The same list also tells us that 2 of the 3 lightweight headsets were to be transferred later to the LM for use by Scott and Irwin. However, the lightweight headset assigned to Worden malfunctioned upon attempted use in the CSM, so he kept Irwin's Lightweight Headset while Irwin took the broken one to the LM, and it never got used on the mission, causing Irwin to rely on the Snoopy Cap in the LM. Scott used his Lightweight Headset in the LM extensively. The broken headset was jettisoned to oblivion with the LM. See the Apollo 15 Mission Report https://www.hq.nasa.gov/alsj/a15/ap15mr.pdf
So there were 3 working microphones/headsets on the LM. At the time of the incident in question, when Irwin and Scott were outside the LM during the first EVA using their Snoopy Caps, there was 1 functional Lightweight Headset in the LM. The question above by JF also mentions the possibility of an "open mic" in the LM during the EVA. His next question also raises the issue as follows:
This diagram shows that they add the signals from the EVA suits and the LM mike. It just seem unprovable that the LM mike was open or closed.

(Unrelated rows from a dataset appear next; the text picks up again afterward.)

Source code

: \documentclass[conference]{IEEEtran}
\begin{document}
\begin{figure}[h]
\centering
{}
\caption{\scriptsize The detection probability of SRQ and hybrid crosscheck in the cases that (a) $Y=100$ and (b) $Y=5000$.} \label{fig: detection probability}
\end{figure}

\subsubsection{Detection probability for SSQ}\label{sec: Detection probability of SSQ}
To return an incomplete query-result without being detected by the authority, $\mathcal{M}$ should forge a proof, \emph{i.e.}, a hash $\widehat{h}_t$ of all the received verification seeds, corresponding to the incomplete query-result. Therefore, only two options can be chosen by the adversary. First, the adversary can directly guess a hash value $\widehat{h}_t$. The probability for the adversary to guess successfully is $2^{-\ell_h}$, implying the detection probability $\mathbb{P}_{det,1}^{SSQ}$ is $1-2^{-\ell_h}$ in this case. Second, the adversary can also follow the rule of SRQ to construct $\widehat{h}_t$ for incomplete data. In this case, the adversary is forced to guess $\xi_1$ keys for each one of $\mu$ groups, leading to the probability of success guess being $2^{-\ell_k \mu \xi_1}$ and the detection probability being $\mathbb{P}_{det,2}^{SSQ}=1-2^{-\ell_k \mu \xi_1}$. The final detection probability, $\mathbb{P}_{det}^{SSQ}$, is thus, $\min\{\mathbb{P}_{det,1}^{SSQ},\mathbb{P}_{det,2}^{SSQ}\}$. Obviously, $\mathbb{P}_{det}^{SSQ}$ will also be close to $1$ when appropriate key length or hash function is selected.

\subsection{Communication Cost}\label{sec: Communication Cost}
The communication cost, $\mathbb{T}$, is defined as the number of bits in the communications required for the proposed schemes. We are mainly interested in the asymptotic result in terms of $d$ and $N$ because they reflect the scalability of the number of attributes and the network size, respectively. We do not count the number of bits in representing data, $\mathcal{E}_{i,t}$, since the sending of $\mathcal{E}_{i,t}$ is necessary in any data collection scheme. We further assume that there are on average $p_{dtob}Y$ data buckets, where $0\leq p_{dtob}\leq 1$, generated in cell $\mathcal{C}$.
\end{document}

I doubt it was always open.
From "APOLLO EXPERIENCE REPORT - VOICE COMMUNICATIONS TECHNIQUES AND PERFORMANCE" NASA TN D-6739
JF states that the issue of whether there was an open mic in the LM seems to be "unprovable". Because the inside of the LM was in a vacuum, I believe the issue to be moot. But with one extra functional mic/headset on board the LM at the time of the suspect audio event, I will take a moment to explain why it is provable that there was no open mic in the LM.
Both the Snoopy Caps and Lightweight Headsets connected to the LM Audio Centers through the "Comm Cables" contained in the LM umbilical cords. The Apollo 15 LM Lunar Surface Checklist tells us - at "Page 2-10, Suit Donning" - that both the LM Comm Cables and the Headsets were stowed prior to EVA.
Page 2-10 - https://www.hq.nasa.gov/alsj/a15/a15sur037.gif
(see attached below) Apollo 15 LM Lunar Surface Checklist - https://www.hq.nasa.gov/alsj/a15/surface15.html
Also on Page 2-10, it states that the "Audio CB" is closed at the end of that checklist. That refers to the Audio Circuit Breaker, which starts the Page 2-10 checklist open, but ends in the closed position.
Additionally, Page 3-1 of the Lunar Surface Checklist - "Cabin Prep EVA-1" - states: "Stow All Loose Items Not Required For Eva" - https://www.hq.nasa.gov/alsj/a15/a15sur039.gif
The A15 Stowage List tells us that the Lightweight Headsets were stowed in section F18 of the LM - https://www.hq.nasa.gov/alsj/a15/a15stowage.pdf
So with the LM Comm Cables and Lightweight Headsets stowed, there was no possibility of an open mic during EVA.